------ GIVEN RECORDS ------

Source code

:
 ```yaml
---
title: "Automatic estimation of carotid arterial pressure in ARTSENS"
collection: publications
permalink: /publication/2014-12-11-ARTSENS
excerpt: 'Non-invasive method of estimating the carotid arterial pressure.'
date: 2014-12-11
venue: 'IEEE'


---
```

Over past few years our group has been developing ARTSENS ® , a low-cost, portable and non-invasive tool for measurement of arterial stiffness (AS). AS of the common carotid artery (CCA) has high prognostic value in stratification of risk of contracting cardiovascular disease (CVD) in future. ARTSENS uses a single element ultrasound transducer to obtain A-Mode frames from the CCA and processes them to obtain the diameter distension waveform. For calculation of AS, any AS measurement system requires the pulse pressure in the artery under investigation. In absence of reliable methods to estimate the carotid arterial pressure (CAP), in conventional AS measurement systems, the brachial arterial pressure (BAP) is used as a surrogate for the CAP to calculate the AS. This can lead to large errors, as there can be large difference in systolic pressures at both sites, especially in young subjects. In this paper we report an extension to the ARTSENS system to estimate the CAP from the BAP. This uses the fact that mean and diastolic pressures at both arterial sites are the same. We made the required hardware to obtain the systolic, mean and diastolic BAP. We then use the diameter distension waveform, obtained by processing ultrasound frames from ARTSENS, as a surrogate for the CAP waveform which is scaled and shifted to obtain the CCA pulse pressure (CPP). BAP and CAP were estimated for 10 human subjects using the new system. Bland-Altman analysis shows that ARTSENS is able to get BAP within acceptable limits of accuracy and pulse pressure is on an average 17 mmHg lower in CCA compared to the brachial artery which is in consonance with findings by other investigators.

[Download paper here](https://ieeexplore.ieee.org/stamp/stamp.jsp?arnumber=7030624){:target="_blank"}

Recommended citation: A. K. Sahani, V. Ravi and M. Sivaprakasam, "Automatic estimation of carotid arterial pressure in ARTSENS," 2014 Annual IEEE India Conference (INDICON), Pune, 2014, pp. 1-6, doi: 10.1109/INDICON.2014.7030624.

------
------ GIVEN RECORDS ------

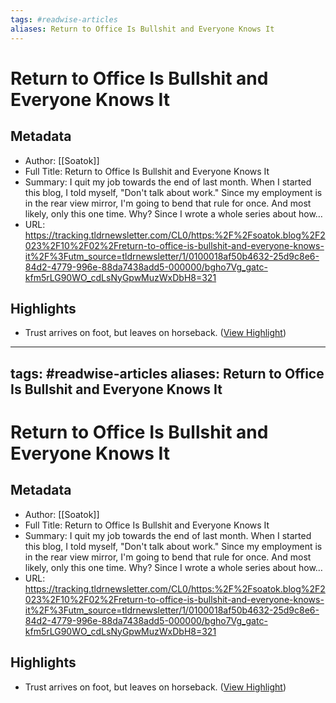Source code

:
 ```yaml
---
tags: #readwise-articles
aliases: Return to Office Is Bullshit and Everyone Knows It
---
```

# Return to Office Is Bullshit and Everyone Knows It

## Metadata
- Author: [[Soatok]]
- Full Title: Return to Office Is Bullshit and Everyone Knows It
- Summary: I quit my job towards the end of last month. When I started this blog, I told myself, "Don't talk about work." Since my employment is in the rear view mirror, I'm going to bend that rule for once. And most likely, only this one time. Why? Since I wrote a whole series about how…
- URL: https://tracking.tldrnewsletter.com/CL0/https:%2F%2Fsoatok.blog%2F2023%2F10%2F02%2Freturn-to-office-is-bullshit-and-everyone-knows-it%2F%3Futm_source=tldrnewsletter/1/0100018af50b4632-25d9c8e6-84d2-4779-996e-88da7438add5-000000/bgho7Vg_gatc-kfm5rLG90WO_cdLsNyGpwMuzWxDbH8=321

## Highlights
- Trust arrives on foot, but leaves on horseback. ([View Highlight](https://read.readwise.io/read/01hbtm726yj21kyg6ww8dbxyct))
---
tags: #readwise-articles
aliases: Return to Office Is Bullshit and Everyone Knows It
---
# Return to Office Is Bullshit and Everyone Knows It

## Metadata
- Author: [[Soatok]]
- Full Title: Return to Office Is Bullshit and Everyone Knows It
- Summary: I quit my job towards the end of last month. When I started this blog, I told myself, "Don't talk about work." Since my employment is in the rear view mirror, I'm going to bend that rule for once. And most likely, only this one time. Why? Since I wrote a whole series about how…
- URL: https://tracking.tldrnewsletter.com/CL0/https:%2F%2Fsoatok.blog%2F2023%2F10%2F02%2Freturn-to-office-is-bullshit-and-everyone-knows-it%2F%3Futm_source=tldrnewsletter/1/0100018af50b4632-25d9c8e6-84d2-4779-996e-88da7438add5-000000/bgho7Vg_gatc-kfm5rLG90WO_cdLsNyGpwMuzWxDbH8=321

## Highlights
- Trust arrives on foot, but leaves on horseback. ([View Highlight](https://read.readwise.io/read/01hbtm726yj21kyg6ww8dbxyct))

------
------ GIVEN RECORDS ------

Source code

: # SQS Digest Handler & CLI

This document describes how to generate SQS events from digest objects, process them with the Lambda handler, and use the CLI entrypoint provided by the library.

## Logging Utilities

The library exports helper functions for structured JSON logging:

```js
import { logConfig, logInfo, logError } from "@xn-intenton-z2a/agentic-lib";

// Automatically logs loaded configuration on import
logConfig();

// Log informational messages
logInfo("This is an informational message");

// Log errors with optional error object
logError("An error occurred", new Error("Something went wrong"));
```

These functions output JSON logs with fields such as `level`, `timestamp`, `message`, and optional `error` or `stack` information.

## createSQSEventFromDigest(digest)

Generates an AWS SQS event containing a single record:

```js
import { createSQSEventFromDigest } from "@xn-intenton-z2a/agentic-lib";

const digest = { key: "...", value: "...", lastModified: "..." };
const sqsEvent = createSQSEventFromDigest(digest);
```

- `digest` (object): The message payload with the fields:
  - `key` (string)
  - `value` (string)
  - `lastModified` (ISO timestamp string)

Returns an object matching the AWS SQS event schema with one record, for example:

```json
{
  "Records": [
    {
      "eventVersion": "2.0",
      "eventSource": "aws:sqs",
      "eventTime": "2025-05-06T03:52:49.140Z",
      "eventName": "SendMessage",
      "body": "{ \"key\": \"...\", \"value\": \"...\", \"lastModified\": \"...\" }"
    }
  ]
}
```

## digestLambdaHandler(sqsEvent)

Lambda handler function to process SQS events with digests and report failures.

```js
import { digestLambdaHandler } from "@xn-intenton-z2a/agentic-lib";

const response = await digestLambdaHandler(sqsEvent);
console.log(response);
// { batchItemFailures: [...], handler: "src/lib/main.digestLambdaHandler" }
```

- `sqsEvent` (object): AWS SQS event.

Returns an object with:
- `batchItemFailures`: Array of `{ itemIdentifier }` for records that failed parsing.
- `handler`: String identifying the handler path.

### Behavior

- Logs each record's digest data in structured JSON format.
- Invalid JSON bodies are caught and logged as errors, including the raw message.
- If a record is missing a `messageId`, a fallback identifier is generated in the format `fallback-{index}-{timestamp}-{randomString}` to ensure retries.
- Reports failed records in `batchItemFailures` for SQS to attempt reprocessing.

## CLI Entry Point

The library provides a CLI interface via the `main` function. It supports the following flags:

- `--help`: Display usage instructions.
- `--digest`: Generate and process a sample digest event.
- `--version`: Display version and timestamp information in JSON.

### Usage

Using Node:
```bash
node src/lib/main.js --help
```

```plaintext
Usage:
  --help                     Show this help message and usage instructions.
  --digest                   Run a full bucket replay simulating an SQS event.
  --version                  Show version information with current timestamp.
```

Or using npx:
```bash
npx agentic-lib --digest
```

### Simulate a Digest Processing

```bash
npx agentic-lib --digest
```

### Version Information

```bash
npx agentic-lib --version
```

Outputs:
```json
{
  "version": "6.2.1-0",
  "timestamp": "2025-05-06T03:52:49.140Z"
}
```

------

# PROBLEM
Look through the records above for the string "lastModified", then copy every line that has it.

# OUTPUT FOR THIS EXERCISE
const digest = { key: "...", value: "...", lastModified: "..." };
  - `lastModified` (ISO timestamp string)
      "body": "{ \"key\": \"...\", \"value\": \"...\", \"lastModified\": \"...\" }"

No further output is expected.